**Try it:**
Going through the data below, copy out each line where the word "avec" shows up.

[Collected data]
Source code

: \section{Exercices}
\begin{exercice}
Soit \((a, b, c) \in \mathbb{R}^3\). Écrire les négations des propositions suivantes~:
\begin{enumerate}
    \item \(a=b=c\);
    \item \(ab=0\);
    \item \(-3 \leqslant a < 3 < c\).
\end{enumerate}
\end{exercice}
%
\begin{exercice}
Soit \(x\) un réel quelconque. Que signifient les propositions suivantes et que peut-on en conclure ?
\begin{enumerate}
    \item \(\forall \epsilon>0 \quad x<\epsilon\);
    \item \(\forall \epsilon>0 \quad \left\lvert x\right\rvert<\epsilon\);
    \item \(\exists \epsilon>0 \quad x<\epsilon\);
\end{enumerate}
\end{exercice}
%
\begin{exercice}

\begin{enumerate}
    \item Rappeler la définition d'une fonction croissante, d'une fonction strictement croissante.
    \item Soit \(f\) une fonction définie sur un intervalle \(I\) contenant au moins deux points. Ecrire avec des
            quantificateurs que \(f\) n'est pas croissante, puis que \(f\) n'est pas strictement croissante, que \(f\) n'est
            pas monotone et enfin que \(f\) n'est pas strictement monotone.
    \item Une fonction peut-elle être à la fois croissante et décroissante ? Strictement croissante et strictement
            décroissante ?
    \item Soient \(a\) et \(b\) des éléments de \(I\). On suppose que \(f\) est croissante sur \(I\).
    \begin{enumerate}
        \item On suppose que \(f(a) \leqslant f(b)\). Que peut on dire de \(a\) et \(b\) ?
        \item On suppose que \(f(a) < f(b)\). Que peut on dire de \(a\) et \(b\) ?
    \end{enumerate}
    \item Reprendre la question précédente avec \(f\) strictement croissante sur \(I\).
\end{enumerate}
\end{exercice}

**Exercise answer:**
    \item Soit \(f\) une fonction définie sur un intervalle \(I\) contenant au moins deux points. Ecrire avec des
    \item Reprendre la question précédente avec \(f\) strictement croissante sur \(I\).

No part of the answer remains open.